But this talk of GuardType and FixnumAdd is still pretty symbolic and high-level. Let’s go one step further in the compiler pipeline into LIR.

LIR

LIR is meant to be a multi-platform assembler. The only fancy feature it really provides is a register allocator. When we transform HIR into LIR, we mostly focus on transforming our high-level operations into an assembly-like language. To make this easier, we allocate as many virtual LIR registers as we like. Then the register allocator maps those onto physical registers and stack locations.

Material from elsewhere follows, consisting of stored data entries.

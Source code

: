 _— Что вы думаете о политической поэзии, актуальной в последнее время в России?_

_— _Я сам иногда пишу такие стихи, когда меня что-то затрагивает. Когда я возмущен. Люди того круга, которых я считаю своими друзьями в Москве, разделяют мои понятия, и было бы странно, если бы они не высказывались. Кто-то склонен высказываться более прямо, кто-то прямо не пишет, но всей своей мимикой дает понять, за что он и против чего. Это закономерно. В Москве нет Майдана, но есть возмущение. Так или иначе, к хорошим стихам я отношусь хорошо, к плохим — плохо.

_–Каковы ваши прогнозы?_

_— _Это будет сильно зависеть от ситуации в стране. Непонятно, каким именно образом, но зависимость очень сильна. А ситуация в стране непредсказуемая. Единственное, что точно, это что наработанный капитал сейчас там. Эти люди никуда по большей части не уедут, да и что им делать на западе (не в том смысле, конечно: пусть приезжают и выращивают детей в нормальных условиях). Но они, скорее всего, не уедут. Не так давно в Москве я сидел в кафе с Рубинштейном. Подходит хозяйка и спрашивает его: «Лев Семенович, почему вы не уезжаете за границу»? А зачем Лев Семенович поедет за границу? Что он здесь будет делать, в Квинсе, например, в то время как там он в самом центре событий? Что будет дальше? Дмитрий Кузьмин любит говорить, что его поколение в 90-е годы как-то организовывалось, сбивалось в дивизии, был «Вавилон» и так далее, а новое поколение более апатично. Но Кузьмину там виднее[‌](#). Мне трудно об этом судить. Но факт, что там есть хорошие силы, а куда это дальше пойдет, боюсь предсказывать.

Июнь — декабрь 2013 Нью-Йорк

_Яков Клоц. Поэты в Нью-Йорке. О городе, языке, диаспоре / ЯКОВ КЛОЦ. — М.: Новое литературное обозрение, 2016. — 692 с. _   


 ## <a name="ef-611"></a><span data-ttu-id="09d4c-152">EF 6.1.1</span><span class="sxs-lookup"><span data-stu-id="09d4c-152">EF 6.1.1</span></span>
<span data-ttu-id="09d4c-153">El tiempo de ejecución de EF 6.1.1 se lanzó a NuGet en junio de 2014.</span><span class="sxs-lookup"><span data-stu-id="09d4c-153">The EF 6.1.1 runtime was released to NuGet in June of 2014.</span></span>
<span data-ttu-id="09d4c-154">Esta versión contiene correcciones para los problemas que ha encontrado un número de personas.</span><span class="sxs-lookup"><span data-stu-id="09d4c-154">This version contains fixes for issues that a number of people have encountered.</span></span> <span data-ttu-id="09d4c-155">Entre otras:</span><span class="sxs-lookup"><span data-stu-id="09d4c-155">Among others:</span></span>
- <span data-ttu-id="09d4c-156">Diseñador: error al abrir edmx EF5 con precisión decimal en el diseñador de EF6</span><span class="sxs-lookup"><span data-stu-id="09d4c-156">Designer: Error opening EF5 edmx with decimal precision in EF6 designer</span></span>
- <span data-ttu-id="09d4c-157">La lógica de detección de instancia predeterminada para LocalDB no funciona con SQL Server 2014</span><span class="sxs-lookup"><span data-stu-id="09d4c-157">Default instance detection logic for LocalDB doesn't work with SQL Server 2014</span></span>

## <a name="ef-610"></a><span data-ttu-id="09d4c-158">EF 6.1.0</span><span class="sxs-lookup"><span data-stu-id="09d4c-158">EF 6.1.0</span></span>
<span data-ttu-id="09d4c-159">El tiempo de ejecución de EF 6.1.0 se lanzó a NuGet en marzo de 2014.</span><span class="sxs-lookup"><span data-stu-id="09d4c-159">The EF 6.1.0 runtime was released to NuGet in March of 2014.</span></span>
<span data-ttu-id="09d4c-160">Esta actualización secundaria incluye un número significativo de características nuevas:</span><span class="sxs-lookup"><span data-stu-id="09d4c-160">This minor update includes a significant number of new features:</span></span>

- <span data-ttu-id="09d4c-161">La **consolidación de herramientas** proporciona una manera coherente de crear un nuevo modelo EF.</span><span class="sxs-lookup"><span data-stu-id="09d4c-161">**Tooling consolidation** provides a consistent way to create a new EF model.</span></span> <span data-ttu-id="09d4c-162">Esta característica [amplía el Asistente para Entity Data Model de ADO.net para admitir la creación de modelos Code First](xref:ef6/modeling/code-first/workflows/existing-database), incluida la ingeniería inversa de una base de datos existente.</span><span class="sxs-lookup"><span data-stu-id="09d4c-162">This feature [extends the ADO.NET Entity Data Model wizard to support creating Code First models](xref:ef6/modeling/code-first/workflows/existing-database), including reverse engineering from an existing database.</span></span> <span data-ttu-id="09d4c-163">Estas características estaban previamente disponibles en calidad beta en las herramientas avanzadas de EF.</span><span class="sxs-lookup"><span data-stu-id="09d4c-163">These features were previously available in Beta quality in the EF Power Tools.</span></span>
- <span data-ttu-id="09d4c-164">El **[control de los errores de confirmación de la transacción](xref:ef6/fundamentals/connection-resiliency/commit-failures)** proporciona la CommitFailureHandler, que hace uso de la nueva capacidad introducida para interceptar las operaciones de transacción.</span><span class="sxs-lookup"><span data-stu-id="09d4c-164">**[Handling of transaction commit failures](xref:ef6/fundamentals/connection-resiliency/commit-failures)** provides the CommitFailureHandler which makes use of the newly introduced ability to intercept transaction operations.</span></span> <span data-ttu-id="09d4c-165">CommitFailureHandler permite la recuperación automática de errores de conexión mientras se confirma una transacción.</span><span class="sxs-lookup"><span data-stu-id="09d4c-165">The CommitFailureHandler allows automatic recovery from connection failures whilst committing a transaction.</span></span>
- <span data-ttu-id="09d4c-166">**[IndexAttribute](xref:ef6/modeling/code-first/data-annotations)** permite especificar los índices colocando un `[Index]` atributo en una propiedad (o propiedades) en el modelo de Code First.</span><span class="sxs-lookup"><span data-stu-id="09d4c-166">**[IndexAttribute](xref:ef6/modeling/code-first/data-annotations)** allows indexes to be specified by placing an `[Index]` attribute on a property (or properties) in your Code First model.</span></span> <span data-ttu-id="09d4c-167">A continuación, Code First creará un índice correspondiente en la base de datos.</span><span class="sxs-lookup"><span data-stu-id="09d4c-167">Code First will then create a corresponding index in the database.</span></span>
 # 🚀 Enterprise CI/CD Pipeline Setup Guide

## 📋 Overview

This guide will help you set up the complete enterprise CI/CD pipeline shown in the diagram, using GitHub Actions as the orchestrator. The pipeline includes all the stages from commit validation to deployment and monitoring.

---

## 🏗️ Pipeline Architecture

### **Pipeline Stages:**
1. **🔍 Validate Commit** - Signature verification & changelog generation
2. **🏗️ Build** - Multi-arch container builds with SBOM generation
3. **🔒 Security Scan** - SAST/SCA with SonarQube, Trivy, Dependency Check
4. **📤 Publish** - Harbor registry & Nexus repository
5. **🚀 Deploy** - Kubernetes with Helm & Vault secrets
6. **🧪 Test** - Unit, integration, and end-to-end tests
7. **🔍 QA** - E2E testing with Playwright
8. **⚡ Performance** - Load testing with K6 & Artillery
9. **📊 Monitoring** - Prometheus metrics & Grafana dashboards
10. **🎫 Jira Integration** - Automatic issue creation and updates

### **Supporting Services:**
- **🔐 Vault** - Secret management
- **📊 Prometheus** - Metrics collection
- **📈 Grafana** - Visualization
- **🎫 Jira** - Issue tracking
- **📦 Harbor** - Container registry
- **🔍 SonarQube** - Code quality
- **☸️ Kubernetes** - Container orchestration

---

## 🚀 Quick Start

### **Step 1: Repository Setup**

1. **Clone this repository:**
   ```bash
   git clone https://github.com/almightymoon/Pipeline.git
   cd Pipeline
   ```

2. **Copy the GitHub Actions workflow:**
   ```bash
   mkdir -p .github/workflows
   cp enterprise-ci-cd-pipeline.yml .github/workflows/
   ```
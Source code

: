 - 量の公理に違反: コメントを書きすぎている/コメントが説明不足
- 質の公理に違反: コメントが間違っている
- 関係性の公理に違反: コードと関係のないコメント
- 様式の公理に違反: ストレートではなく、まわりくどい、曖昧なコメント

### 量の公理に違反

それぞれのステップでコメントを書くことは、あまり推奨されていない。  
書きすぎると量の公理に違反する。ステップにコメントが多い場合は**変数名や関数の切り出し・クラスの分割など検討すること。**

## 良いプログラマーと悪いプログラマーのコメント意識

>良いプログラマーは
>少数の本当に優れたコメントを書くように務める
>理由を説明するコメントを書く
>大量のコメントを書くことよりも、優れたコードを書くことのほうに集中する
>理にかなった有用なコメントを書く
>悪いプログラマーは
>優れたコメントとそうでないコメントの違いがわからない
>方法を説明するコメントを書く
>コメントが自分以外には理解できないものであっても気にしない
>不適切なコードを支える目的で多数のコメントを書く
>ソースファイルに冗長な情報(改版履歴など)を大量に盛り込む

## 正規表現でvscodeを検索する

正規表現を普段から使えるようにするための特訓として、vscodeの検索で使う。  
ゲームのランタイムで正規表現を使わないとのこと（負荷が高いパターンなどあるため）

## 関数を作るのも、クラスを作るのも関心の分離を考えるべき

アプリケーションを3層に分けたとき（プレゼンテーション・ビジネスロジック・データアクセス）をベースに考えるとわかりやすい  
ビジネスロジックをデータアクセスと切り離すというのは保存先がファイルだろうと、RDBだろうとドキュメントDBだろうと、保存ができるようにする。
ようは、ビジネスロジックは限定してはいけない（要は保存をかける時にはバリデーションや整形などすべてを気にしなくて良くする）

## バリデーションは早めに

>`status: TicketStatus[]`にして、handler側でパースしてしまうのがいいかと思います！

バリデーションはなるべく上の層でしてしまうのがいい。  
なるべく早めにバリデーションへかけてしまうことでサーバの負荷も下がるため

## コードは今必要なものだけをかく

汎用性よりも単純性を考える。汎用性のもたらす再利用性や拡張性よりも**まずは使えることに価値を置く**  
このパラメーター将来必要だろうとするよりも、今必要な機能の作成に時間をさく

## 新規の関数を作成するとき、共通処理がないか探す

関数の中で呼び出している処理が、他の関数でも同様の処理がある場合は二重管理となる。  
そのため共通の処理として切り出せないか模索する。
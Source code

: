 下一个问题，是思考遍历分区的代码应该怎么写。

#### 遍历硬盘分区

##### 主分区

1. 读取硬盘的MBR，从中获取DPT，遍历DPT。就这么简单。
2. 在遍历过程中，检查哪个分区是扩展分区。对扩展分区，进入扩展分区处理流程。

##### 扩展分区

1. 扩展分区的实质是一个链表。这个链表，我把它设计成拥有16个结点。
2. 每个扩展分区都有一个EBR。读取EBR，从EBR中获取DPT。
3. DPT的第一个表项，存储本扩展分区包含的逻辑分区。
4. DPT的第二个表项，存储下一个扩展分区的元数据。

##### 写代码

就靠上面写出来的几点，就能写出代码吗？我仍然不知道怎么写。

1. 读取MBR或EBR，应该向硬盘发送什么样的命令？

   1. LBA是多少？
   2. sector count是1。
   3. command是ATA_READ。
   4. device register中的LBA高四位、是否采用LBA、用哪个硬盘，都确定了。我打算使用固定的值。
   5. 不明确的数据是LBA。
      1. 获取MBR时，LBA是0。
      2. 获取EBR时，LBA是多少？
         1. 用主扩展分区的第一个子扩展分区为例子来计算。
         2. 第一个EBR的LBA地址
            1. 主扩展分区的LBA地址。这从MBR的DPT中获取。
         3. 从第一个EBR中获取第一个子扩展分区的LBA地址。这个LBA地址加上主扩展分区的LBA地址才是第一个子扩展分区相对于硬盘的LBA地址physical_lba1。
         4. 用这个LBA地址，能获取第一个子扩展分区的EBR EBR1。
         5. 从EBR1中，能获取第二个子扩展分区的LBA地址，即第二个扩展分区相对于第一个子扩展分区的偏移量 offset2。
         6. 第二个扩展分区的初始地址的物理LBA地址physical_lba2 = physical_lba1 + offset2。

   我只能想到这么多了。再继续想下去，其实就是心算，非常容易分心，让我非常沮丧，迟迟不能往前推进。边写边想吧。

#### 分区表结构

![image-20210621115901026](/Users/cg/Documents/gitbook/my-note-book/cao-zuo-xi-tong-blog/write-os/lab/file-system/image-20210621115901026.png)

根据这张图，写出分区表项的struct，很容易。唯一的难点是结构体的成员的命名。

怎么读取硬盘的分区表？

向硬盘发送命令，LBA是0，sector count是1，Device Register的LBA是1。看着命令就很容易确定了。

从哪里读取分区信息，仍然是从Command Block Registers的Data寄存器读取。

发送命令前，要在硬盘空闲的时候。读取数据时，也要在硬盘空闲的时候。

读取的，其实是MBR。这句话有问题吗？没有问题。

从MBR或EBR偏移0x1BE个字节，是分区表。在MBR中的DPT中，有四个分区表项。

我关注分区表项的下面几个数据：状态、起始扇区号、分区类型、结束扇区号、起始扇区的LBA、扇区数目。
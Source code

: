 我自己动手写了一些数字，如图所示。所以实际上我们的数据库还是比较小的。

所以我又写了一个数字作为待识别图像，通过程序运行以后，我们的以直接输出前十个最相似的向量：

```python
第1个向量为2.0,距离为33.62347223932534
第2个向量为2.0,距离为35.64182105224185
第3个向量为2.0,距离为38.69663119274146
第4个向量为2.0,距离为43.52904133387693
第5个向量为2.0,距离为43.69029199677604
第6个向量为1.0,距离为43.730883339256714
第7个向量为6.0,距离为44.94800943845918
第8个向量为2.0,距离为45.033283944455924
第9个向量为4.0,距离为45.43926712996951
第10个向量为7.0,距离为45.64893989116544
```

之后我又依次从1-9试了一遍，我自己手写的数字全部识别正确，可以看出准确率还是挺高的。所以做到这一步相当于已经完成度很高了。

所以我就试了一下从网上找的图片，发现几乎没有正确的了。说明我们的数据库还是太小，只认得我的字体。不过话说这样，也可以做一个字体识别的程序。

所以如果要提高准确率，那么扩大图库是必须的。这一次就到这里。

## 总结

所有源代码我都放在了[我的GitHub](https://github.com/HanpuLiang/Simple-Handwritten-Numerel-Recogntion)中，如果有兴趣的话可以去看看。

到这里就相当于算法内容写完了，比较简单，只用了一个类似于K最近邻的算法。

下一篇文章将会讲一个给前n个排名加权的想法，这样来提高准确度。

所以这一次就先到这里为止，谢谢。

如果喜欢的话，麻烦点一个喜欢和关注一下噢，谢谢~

Here’s the add function in LIR:

$ ruby --zjit --zjit-dump-lir add.rb
LIR:
fn add:
Assembler
    000 Label() -> None
    001 FrameSetup() -> None
    002 LiveReg(A64Reg { num_bits: 64, reg_no: 0 }) -> Out64(0)
    003 LiveReg(A64Reg { num_bits: 64, reg_no: 1 }) -> Out64(1)
# The first GuardType
    004 Test(Out64(0), 1_u64) -> None
    005 Jz() target=SideExit(FrameState { iseq: 0x1049ca480, insn_idx: 4, pc: 0x6000002b2520, stack: [InsnId(0), InsnId(1)], locals: [InsnId(0), InsnId(1)] }) -> None
# The second GuardType
    006 Test(Out64(1), 1_u64) -> None
    007 Jz() target=SideExit(FrameState { iseq: 0x1049ca480, insn_idx: 4, pc: 0x6000002b2520, stack: [InsnId(0), InsnId(1)], locals: [InsnId(0), InsnId(1)] }) -> None
# The FixnumAdd; side-exit if it overflows Fixnum
    008 Sub(Out64(0), 1_i64) -> Out64(2)
    009 Add(Out64(2), Out64(1)) -> Out64(3)
    010 Jo() target=SideExit(FrameState { iseq: 0x1049ca480, insn_idx: 4, pc: 0x6000002b2520, stack: [InsnId(0), InsnId(1)], locals: [InsnId(0), InsnId(1)] }) -> None
    011 Add(A64Reg { num_bits: 64, reg_no: 19 }, 38_u64) -> Out64(4)
    012 Mov(A64Reg { num_bits: 64, reg_no: 19 }, Out64(4)) -> None
    013 Mov(Mem64[Reg(20) + 16], A64Reg { num_bits: 64, reg_no: 19 }) -> None
    014 FrameTeardown() -> None
    015 CRet(Out64(3)) -> None
$

It is much more explicit about what is going on than the HIR. In it we see some lower-level details such as:

FrameSetup and FrameTeardown, which correspond to native frame base pointer operations
Test, which is a single bit test instruction
Explicit conditional jumps to side-exit into the interpreter, such as Jz and Jo
Sub and Add, which are single math instructions

In LIR output for other functions, we might see some high-level HIR constructions turned into calls to C runtime (helper) functions.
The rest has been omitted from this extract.